From a personal standpoint, I looked for any evidence that an attorney in Virginia, the jurisdiction in which I am barred, could be subject to professional discipline for violating its sodomy laws based on its supposed “moral turpitude.” In Virginia, sodomy, quite broadly defined to include oral and anal sex between two persons of either sex, is a felony. The Virginia State Bar Code of Professional Responsibility does mention adultery as a possible basis for a finding of “moral turpitude,” but is silent on the sodomy issue. I didn’t come across anything that suggested one could be disbarred for sodomy specifically, but it’s not a comforting thought to say the least.
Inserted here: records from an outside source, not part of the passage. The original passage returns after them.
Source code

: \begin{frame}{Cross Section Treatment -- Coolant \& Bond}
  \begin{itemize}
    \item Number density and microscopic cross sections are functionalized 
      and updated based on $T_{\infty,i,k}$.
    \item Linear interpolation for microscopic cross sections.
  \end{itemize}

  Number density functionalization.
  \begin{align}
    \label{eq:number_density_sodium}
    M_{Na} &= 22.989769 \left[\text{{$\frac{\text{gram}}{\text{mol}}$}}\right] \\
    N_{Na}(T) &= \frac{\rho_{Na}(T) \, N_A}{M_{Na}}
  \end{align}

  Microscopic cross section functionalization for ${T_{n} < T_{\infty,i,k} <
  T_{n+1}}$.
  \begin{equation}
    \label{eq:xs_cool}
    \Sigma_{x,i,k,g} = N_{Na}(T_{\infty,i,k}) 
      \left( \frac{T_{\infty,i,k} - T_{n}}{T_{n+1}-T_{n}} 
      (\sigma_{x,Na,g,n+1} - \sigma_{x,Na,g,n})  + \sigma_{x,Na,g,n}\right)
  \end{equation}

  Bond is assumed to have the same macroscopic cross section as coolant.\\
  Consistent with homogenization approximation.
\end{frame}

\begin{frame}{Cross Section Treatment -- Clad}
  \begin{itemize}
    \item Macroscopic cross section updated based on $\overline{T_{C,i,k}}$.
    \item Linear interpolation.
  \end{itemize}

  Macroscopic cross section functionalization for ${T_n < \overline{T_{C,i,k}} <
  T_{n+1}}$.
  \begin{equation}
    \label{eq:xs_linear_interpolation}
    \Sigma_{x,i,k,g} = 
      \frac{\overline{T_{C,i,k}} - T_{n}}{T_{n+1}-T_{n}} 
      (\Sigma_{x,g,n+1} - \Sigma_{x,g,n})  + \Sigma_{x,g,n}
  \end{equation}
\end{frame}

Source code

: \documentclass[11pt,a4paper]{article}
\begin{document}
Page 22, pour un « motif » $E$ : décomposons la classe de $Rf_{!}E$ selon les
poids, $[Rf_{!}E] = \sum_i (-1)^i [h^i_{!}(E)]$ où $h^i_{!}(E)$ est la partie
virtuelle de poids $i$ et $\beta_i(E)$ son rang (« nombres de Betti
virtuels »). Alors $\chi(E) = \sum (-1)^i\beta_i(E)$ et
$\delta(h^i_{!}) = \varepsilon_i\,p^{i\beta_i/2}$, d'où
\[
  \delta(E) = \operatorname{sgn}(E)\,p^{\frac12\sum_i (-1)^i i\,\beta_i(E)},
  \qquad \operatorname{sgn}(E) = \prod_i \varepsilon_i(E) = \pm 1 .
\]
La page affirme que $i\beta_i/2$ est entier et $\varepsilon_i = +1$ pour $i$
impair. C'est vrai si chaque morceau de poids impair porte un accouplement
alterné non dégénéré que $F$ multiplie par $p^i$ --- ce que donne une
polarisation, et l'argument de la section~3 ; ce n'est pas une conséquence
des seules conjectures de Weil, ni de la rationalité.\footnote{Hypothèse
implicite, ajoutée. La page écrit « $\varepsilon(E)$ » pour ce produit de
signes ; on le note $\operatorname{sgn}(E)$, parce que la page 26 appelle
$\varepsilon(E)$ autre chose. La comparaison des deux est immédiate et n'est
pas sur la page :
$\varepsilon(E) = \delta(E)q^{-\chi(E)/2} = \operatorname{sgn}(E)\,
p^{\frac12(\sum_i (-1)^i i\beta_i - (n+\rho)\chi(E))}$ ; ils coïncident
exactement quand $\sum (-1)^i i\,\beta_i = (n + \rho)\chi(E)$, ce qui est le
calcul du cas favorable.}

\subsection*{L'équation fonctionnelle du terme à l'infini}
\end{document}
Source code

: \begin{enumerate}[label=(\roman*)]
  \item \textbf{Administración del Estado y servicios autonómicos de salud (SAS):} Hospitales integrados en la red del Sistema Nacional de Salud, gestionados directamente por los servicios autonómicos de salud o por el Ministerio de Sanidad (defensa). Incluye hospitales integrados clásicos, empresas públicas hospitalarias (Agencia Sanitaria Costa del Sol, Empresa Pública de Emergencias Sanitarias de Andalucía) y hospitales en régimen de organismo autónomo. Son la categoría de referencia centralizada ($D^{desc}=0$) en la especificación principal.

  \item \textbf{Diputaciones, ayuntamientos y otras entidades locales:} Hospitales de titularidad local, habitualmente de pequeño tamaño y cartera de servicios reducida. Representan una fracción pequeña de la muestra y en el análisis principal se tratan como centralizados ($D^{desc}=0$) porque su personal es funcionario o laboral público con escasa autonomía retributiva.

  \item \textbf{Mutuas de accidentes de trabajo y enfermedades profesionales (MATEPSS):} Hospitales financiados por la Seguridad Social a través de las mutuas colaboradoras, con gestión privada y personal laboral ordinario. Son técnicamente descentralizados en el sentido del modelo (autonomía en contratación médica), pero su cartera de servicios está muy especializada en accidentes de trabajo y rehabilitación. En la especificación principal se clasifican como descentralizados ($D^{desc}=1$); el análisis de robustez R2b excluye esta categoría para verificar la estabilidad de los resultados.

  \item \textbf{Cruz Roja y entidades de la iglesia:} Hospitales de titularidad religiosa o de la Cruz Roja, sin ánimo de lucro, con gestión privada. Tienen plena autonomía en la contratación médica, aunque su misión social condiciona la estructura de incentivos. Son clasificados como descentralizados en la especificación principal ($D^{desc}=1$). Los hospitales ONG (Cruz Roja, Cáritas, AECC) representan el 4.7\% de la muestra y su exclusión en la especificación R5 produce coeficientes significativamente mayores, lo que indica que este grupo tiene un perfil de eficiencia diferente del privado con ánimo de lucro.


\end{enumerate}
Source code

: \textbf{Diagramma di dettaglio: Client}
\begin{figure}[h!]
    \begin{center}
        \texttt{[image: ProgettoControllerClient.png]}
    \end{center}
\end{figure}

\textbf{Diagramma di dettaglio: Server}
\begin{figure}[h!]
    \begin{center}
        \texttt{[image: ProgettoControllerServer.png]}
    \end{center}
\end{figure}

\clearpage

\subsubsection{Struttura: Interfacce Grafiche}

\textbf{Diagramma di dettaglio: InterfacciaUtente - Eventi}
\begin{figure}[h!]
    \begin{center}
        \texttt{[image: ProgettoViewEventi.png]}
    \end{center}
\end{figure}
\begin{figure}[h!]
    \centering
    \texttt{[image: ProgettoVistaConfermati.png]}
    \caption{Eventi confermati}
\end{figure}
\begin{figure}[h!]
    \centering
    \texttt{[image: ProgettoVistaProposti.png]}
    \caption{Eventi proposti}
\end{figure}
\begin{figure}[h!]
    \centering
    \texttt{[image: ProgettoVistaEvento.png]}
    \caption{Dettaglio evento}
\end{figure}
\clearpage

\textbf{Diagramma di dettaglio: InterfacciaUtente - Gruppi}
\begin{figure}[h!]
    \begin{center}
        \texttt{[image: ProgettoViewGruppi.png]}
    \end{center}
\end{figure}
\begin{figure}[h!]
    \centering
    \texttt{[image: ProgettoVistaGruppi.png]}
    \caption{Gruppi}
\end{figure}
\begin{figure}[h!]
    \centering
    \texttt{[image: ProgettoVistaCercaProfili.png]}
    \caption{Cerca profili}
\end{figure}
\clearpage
In all fairness to the Virginia State Bar, this year they have asked the Supreme Court to approve changes to their Code of Professional Conduct that would “add a qualification to the prohibition against dishonesty, fraud, deceit, or misrepresentation so that the prohibition would only apply to such conduct that reflects adversely on the lawyer's honesty, trustworthiness or fitness to practice law.” (cite here) Which would seem to be a rule change aimed at eliminating the chances of Virginia’s ridiculous, draconian “crimes against nature” laws being the impetus for bar discipline.)

Now of course, it’s the political branches of government who write our laws. Obviously, it would be better if legislators could agree that these laws served no real purpose and got rid of them. All else being equal, you don’t really want to see a lot of what many call “judicial activism” for a variety of reasons.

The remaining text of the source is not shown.